In conclusion, our findings show that multifocality regarding places contributes to the creation, identification, and exploitation of key business opportunities. By contrast, having contacts with multiple groups (multifocality regarding groups) does not seem to play a relevant role in the pursuit of business opportunities. However, we found that group modes of behaviour create business opportunities for Moroccan transnational entrepreneurs in Amsterdam. Furthermore, as the Moroccan diaspora is spread all over Europe, seizing opportunities created by co-national modes of behaviours has led entrepreneurs to be multifocal regarding places.
Discussion and conclusion
To better understand the creation, identification, and seizing of available opportunities by transnational entrepreneurs, in this article we use the notion of multifocality and link it with the definition of opportunity structure in the mixed embeddedness approach.
We revise Solano (2016a, 2016b)’s definition of multifocality to better account for the most recent findings related to the concept and the topic (see Barberis & Solano, 2018).
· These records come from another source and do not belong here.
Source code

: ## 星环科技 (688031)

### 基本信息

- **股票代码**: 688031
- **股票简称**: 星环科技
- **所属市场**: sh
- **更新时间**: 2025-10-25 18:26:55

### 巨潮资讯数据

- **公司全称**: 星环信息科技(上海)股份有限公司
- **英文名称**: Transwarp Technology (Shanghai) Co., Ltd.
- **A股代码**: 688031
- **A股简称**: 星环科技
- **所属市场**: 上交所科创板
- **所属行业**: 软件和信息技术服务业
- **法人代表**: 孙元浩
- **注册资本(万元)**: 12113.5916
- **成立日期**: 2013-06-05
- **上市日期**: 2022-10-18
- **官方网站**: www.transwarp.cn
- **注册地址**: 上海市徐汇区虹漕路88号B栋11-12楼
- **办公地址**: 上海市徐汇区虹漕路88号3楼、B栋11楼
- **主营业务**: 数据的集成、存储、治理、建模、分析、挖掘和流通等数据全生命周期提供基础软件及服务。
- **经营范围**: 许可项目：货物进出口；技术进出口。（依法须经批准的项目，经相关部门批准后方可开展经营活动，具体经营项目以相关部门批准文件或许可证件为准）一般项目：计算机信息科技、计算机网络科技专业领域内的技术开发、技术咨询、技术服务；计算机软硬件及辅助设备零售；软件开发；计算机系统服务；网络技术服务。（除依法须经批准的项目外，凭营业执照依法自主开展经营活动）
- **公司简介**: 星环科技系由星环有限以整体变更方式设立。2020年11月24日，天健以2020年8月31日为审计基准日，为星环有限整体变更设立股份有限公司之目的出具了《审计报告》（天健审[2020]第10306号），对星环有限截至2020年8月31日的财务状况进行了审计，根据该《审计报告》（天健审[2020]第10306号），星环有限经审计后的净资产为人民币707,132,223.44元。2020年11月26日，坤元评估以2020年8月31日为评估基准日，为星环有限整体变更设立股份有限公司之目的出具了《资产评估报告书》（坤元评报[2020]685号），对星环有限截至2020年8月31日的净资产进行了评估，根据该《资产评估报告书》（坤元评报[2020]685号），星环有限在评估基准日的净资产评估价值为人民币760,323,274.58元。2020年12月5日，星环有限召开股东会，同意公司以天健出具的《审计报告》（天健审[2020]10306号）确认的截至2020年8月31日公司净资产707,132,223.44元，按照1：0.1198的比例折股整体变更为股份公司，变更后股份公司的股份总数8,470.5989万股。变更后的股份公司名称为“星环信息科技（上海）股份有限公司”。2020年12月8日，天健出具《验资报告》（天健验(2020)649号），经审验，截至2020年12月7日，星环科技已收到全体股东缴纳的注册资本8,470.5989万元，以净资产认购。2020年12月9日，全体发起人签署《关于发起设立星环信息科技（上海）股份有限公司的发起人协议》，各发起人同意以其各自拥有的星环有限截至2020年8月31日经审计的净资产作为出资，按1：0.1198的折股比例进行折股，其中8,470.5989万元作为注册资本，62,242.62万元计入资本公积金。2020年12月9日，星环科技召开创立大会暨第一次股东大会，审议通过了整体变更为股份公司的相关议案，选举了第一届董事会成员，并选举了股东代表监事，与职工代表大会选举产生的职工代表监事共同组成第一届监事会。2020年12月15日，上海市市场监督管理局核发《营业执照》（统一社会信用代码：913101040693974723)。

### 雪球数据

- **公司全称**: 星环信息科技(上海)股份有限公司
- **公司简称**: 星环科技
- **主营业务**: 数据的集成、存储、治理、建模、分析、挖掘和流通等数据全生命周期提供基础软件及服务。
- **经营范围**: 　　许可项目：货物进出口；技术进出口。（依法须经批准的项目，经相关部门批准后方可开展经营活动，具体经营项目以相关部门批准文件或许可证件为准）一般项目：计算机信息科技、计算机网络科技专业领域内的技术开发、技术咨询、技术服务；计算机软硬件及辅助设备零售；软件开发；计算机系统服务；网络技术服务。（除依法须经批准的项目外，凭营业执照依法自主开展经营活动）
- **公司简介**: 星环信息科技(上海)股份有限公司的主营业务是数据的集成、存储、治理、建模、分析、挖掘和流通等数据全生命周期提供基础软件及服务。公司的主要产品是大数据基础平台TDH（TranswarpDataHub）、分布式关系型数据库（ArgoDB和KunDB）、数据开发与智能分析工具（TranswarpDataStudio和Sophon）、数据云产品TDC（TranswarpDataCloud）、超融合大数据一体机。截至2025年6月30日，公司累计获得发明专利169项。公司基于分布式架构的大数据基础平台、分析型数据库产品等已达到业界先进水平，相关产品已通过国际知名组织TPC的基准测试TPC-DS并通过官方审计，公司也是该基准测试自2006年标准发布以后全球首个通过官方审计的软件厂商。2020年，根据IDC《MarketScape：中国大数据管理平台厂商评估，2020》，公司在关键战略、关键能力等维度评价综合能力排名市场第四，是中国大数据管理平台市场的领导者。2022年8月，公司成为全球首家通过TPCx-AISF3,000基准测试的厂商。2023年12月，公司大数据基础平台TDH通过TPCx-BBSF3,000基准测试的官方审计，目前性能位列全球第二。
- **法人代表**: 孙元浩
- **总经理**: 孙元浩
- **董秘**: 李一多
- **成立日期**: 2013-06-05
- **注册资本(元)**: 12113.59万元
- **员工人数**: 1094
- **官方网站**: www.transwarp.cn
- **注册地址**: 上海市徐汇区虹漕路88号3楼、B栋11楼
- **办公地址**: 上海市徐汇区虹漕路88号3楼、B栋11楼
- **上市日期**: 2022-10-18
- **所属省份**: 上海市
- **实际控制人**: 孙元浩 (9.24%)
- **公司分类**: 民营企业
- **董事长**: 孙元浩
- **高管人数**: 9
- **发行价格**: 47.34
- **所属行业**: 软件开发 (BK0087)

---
We define multifocality as simultaneously taking into account multiple places and multiple groups. The views and identities of migrant entrepreneurs are or become multiple and multi-sited. Therefore, multifocality means that migrant entrepreneurs refer to multiple places and multiple groups for their entrepreneurial actions. This definition calls for renewed attention to multiple places and groups, to go beyond the common focus on the ‘country of residence-country of origin’ dichotomy and excessive attention to the co-ethnic/co-national group. By doing this, we advance the field of transnational entrepreneurship, which remains conceptually and empirically underdeveloped, to shed light on entrepreneurial opportunities created by other places (e.g., third countries) or groups.
The concept of multifocality, in connection with that of opportunity structure, allows us to refine the mixed embeddedness approach for the study of migrant entrepreneurship in a globalised world. When it comes to the political-institutional and economic context, we not only stress the conditions of the country of destination, but also of other places that entrepreneurs are linked to. In addition, to further highlight the role of groups, we expand the opportunity structure by introducing the concept of group modes of behaviour as a third area contributing to the opportunity structure. We define group modes of behaviour as the set of habits, attitudes, inclinations, and role models distinctive to a certain group. Thus, the opportunity structure is now influenced by not only the political-institutional context (laws, regulations, rules) and the economic context (e.g., market conditions)—the two spheres that are already covered by the mixed embeddedness approach—, but also by a third sphere: that of group modes of behaviour (habits, customs, norms, etc.).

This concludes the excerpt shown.